Your job with the data below is to output exactly the lines from the one holding "Choose $z_n \in" down to the one holding "Let $z,w \in \Omega$.", both included, and no others.

* **SOURCE DATA**
------------------------------
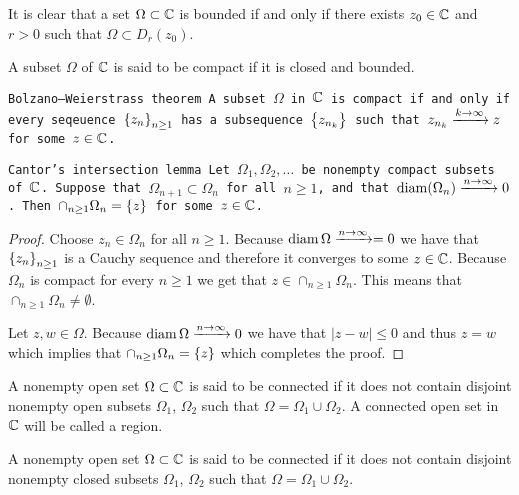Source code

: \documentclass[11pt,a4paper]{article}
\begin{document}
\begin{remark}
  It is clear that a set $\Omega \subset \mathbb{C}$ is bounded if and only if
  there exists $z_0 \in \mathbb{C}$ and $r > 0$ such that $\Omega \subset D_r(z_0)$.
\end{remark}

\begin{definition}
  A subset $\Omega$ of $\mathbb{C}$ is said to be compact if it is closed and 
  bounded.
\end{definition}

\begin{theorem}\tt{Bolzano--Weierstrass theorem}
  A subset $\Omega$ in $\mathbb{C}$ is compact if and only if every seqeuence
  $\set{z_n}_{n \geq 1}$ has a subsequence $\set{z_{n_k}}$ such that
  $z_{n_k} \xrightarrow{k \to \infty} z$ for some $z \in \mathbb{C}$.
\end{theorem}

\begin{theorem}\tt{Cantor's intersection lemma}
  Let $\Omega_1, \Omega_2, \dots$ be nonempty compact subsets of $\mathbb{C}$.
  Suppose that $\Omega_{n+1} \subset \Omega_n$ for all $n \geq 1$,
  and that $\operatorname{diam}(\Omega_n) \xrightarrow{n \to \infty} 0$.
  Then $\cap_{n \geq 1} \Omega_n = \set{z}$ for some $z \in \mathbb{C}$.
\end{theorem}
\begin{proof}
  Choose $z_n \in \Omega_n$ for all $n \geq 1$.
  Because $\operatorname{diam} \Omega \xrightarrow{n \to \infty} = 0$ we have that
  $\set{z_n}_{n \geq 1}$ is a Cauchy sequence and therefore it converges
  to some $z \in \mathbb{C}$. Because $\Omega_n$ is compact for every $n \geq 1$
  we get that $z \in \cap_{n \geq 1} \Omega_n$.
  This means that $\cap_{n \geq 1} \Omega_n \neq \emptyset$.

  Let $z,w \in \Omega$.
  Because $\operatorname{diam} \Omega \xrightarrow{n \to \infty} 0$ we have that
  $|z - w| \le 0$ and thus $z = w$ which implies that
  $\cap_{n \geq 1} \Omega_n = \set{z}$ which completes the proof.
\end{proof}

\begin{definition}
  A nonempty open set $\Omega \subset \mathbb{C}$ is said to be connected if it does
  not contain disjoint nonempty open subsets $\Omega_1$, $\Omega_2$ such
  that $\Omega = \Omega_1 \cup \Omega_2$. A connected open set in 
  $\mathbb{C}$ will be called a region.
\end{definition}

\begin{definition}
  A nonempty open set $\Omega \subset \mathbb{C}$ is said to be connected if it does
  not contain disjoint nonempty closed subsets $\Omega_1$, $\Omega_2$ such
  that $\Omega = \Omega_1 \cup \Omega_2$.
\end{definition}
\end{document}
------------------------------
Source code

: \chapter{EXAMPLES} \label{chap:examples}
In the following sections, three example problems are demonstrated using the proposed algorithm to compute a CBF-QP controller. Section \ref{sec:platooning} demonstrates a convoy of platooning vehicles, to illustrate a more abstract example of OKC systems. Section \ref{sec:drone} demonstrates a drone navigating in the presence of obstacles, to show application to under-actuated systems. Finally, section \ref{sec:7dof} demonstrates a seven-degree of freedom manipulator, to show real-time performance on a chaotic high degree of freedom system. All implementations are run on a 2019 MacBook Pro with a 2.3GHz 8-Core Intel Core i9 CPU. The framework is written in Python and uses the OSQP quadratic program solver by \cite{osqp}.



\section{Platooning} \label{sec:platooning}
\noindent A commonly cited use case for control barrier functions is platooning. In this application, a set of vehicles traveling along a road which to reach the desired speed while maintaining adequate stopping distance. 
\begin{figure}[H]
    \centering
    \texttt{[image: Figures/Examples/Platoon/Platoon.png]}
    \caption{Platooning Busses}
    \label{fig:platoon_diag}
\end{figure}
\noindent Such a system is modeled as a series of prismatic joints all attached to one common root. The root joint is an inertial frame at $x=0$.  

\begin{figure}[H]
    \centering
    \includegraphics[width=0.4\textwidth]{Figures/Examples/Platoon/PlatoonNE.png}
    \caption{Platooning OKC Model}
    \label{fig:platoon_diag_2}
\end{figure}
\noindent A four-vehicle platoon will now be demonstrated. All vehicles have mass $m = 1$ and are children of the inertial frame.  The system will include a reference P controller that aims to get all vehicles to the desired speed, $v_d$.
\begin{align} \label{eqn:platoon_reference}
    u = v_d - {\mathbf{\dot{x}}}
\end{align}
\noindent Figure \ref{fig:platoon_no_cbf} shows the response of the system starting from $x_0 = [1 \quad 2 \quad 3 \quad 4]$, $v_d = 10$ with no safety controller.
------------------------------
* **ANSWER TO THIS TASK**
  Choose $z_n \in \Omega_n$ for all $n \geq 1$.
  Because $\operatorname{diam} \Omega \xrightarrow{n \to \infty} = 0$ we have that
  $\set{z_n}_{n \geq 1}$ is a Cauchy sequence and therefore it converges
  to some $z \in \mathbb{C}$. Because $\Omega_n$ is compact for every $n \geq 1$
  we get that $z \in \cap_{n \geq 1} \Omega_n$.
  This means that $\cap_{n \geq 1} \Omega_n \neq \emptyset$.

  Let $z,w \in \Omega$.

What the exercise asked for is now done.